From an online search I quickly found that, yes, my hunch was right: there on the website The American Muslim were several of Mattawa’s poems. This info returned me to his Image poems with the question: How does Mattawa’s faith influence these works?
My first response was: It doesn’t at all. The two Image poems—a set—seem to have nothing explicitly to do with Islam. In fact, their titles are notable for their universality: “Bedtime Reading for the Unborn Child” and “Lullaby for the Aborted Child.” Both poems imagine a young girl slipping out (of the womb?) for an airy walk through the woods and the cosmos. What fascinates me is that the sense of loss is greater, more explicit, in the first of the poems (where the word “lost” or “lose” beats like a refrain, twenty-one times).

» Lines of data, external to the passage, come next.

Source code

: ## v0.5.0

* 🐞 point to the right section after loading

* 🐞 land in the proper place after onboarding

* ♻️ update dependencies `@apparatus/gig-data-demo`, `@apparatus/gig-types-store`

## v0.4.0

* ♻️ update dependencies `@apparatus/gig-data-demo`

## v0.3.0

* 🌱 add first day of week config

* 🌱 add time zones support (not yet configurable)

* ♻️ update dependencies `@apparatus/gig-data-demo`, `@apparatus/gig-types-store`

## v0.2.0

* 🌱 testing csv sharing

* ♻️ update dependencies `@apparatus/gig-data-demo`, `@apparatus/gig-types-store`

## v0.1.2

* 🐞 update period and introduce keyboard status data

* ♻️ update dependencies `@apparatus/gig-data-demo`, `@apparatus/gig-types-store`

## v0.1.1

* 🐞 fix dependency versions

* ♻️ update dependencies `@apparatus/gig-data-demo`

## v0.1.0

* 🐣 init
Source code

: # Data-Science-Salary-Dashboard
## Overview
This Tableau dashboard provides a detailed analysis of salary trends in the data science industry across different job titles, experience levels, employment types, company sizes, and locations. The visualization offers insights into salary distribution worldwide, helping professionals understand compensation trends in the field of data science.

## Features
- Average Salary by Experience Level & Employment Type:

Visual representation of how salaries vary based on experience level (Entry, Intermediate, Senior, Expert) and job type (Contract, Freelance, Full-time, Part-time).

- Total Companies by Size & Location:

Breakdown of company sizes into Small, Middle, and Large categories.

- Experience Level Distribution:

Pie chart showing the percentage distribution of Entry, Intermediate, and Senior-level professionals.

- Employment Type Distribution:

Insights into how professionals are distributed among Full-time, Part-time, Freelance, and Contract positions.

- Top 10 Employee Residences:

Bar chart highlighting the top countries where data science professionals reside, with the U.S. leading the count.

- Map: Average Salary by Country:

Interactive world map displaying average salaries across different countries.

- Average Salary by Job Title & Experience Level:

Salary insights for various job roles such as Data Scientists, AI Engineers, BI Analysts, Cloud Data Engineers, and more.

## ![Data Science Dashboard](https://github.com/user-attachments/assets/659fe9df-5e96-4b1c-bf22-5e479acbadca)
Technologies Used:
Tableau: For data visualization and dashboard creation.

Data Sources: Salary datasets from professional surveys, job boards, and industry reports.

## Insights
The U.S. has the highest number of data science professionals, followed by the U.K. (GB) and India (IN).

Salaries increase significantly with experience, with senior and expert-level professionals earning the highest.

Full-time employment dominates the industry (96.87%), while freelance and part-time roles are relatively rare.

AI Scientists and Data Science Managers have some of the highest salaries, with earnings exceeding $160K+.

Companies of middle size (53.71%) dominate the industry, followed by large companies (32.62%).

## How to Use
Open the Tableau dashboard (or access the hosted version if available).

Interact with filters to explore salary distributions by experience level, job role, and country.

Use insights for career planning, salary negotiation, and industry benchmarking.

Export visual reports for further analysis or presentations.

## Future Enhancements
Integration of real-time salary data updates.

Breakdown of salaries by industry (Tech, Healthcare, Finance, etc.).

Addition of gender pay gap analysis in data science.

What’s mostly “lost” in the world of the “Unborn” poem is a cosmos that can give the child “meaning.” Several stanzas end with a lament over the loss of a meaning that we might expect, hope for, from some element of the cosmos: stars, crescent moons, the dawn. The poem ends with the plea to “let the day give you meaning.”
“Lullaby for the Aborted Child” actually has (surprisingly, given that an aborted child is literally lost to the world) less sense of loss. It reprieves some images from the first poem, but they are tentatively positive images, beginning with “Night girl, / your book is full.” This poem’s final line plays with the end of the other poem: “let the day / give us meaning.”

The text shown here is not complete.